Representar e governar os eleitores, melhor, os cidadãos, é um serviço público que exige o cumprimento integral dos compromissos assumidos, mas também uma eticidade na ação política. Nesta medida, como podemos hoje continuar a confiar na atuação política de um candidato (ou governante) que não se mantém impermeável a influências (por exemplo, lóbis corporativos ou familiares) que perturbam ou influem negativamente nos interesses coletivos ou Bem Comum? Porque acreditamos em quem procura iludir e burlar os eleitores com promessas que são inexequíveis económico-financeiramente, e algumas delas mesmo ridículas? Porque é que autorizamos que nos digam que agora é que a Saúde, Educação, Justiça, Cultura (ou a Ferrovia) vão ser a prioridade governativa, quando nas anteriores legislaturas – chefiadas pelos mesmos partidos e atores – não o foram e os cortes orçamentais incidiram precisamente nestas áreas? Porque apoiamos candidatos que nem sequer conhecem as principais correntes ideológicas políticas e há bem pouco tempo estavam num partido político, e hoje estão noutro, diverso e que defende sensivelmente o oposto do primeiro? Porque contamos com candidatos que foram eleitos para cargos públicos mas não cumpriram os seus mandatos até ao fim, pois tinham aspirações/agendas pessoais e políticas mais elevadas? Porque cremos, ainda, em quem fala em ‘contratos com os eleitores’, assumidos antes das eleições – e em quem se aproveita de imunidades parlamentares (ou outras) para cometer atos que até podem ser legais, mas que são imorais – e nos demitimos, coletivamente, de fiscalizar a atividade dos representantes eleitos após o sufrágio e do cumprimento integral das promessas feitas? Afinal, quanto vale a competência ética num candidato ao exercício do poder, ou seja, num cidadão que deseja representar os seus concidadãos e impor um projeto e rumo para o futuro?

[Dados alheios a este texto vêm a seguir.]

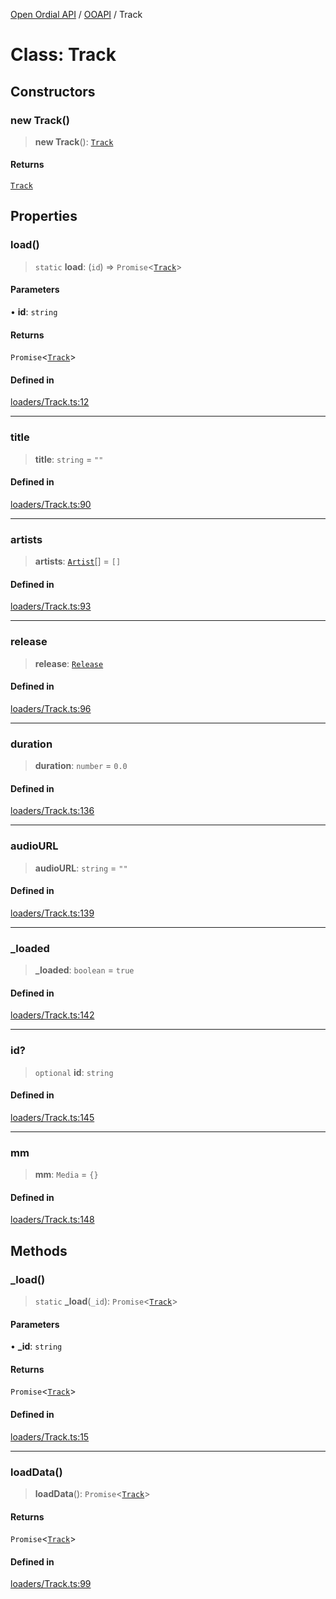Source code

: [Open Ordial API](../../README.md) / [OOAPI](../README.md) / Track

# Class: Track

## Constructors

### new Track()

> **new Track**(): [`Track`](Track.md)

#### Returns

[`Track`](Track.md)

## Properties

### load()

> `static` **load**: (`id`) => `Promise`\<[`Track`](Track.md)\>

#### Parameters

• **id**: `string`

#### Returns

`Promise`\<[`Track`](Track.md)\>

#### Defined in

[loaders/Track.ts:12](https://github.com/sagaverse-io/SagaverseOrdinalAPI/blob/90d228bc8061a836e19a66b3b1e83f3192c2e482/src/loaders/Track.ts#L12)

***

### title

> **title**: `string` = `""`

#### Defined in

[loaders/Track.ts:90](https://github.com/sagaverse-io/SagaverseOrdinalAPI/blob/90d228bc8061a836e19a66b3b1e83f3192c2e482/src/loaders/Track.ts#L90)

***

### artists

> **artists**: [`Artist`](Artist.md)[] = `[]`

#### Defined in

[loaders/Track.ts:93](https://github.com/sagaverse-io/SagaverseOrdinalAPI/blob/90d228bc8061a836e19a66b3b1e83f3192c2e482/src/loaders/Track.ts#L93)

***

### release

> **release**: [`Release`](Release.md)

#### Defined in

[loaders/Track.ts:96](https://github.com/sagaverse-io/SagaverseOrdinalAPI/blob/90d228bc8061a836e19a66b3b1e83f3192c2e482/src/loaders/Track.ts#L96)

***

### duration

> **duration**: `number` = `0.0`

#### Defined in

[loaders/Track.ts:136](https://github.com/sagaverse-io/SagaverseOrdinalAPI/blob/90d228bc8061a836e19a66b3b1e83f3192c2e482/src/loaders/Track.ts#L136)

***

### audioURL

> **audioURL**: `string` = `""`

#### Defined in

[loaders/Track.ts:139](https://github.com/sagaverse-io/SagaverseOrdinalAPI/blob/90d228bc8061a836e19a66b3b1e83f3192c2e482/src/loaders/Track.ts#L139)

***

### \_loaded

> **\_loaded**: `boolean` = `true`

#### Defined in

[loaders/Track.ts:142](https://github.com/sagaverse-io/SagaverseOrdinalAPI/blob/90d228bc8061a836e19a66b3b1e83f3192c2e482/src/loaders/Track.ts#L142)

***

### id?

> `optional` **id**: `string`

#### Defined in

[loaders/Track.ts:145](https://github.com/sagaverse-io/SagaverseOrdinalAPI/blob/90d228bc8061a836e19a66b3b1e83f3192c2e482/src/loaders/Track.ts#L145)

***

### mm

> **mm**: `Media` = `{}`

#### Defined in

[loaders/Track.ts:148](https://github.com/sagaverse-io/SagaverseOrdinalAPI/blob/90d228bc8061a836e19a66b3b1e83f3192c2e482/src/loaders/Track.ts#L148)

## Methods

### \_load()

> `static` **\_load**(`_id`): `Promise`\<[`Track`](Track.md)\>

#### Parameters

• **\_id**: `string`

#### Returns

`Promise`\<[`Track`](Track.md)\>

#### Defined in

[loaders/Track.ts:15](https://github.com/sagaverse-io/SagaverseOrdinalAPI/blob/90d228bc8061a836e19a66b3b1e83f3192c2e482/src/loaders/Track.ts#L15)

***

### loadData()

> **loadData**(): `Promise`\<[`Track`](Track.md)\>

#### Returns

`Promise`\<[`Track`](Track.md)\>

#### Defined in

[loaders/Track.ts:99](https://github.com/sagaverse-io/SagaverseOrdinalAPI/blob/90d228bc8061a836e19a66b3b1e83f3192c2e482/src/loaders/Track.ts#L99)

Os politólogos – e os números da abstenção dos últimos atos eleitorais em Portugal (e até na Europa) – dizem-nos que a insatisfação impera tendo entre os seus alvos o próprio sistema político, que sustenta governos e instituições onde muitos dos cidadãos já não se reveem e, portanto, demitem-se de participar. Na Europa, a ‘verdade’ do espaço público/político vê agora o ampliar do risco de incremento do populismo nas suas diversas variantes e, em Portugal, tal fenómeno parece ainda algo distante.

Ora, com este cenário, é talvez chegado o momento de desenvolvermos uma ética pública, sabendo-se de antemão, que por si só ela não garante uma boa política e bons políticos, mas é seguro que não pode haver boas políticas e políticos (e bons Governos) se não se respeitarem alguns mínimos éticos. Porém, não omitamos o que é vital: a resposta decisiva às questões levantadas acima começará já por ser dada, pelos eleitores, nos dois próximos atos eleitorais que se avizinham.